> Required action: Would you reproduce every record exactly, leaving out the pictures?

> Dataset entries:
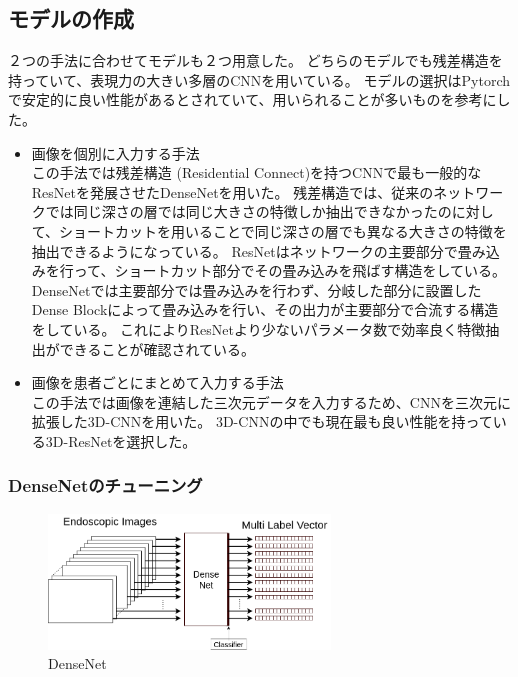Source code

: \subsection{モデルの作成}
２つの手法に合わせてモデルも２つ用意した。
どちらのモデルでも残差構造を持っていて、表現力の大きい多層のCNNを用いている。
モデルの選択はPytorchで安定的に良い性能があるとされていて、用いられることが多いものを参考にした。
\begin{itemize}
    \item 画像を個別に入力する手法\\
この手法では残差構造 (Residential Connect)を持つCNN\cite{CNN}で最も一般的なResNet\cite{ResNet}を発展させたDenseNet\cite{DenseNet}を用いた。
残差構造では、従来のネットワークでは同じ深さの層では同じ大きさの特徴しか抽出できなかったのに対して、ショートカットを用いることで同じ深さの層でも異なる大きさの特徴を抽出できるようになっている。
ResNetはネットワークの主要部分で畳み込みを行って、ショートカット部分でその畳み込みを飛ばす構造をしている。
DenseNetでは主要部分では畳み込みを行わず、分岐した部分に設置したDense Blockによって畳み込みを行い、その出力が主要部分で合流する構造をしている。
これによりResNetより少ないパラメータ数で効率良く特徴抽出ができることが確認されている。
    \item 画像を患者ごとにまとめて入力する手法\\
この手法では画像を連結した三次元データを入力するため、CNNを三次元に拡張した3D-CNNを用いた。
3D-CNNの中でも現在最も良い性能を持っている3D-ResNet\cite{3D_ResNet}を選択した。
\end{itemize}

\subsubsection{DenseNetのチューニング}

\begin{figure}[tb]
    \begin{center}
        \includegraphics[width=75mm]{./fig/ieice2.png}
        \caption{DenseNet}
        \label{fig:densenet}
    \end{center}
\end{figure}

> Exercise output:
Source code

: \subsection{モデルの作成}
２つの手法に合わせてモデルも２つ用意した。
どちらのモデルでも残差構造を持っていて、表現力の大きい多層のCNNを用いている。
モデルの選択はPytorchで安定的に良い性能があるとされていて、用いられることが多いものを参考にした。
\begin{itemize}
    \item 画像を個別に入力する手法\\
この手法では残差構造 (Residential Connect)を持つCNN\cite{CNN}で最も一般的なResNet\cite{ResNet}を発展させたDenseNet\cite{DenseNet}を用いた。
残差構造では、従来のネットワークでは同じ深さの層では同じ大きさの特徴しか抽出できなかったのに対して、ショートカットを用いることで同じ深さの層でも異なる大きさの特徴を抽出できるようになっている。
ResNetはネットワークの主要部分で畳み込みを行って、ショートカット部分でその畳み込みを飛ばす構造をしている。
DenseNetでは主要部分では畳み込みを行わず、分岐した部分に設置したDense Blockによって畳み込みを行い、その出力が主要部分で合流する構造をしている。
これによりResNetより少ないパラメータ数で効率良く特徴抽出ができることが確認されている。
    \item 画像を患者ごとにまとめて入力する手法\\
この手法では画像を連結した三次元データを入力するため、CNNを三次元に拡張した3D-CNNを用いた。
3D-CNNの中でも現在最も良い性能を持っている3D-ResNet\cite{3D_ResNet}を選択した。
\end{itemize}

\subsubsection{DenseNetのチューニング}

\begin{figure}[tb]
    \begin{center}
        \includegraphics[width=75mm]{./fig/ieice2.png}
        \caption{DenseNet}
        \label{fig:densenet}
    \end{center}
\end{figure}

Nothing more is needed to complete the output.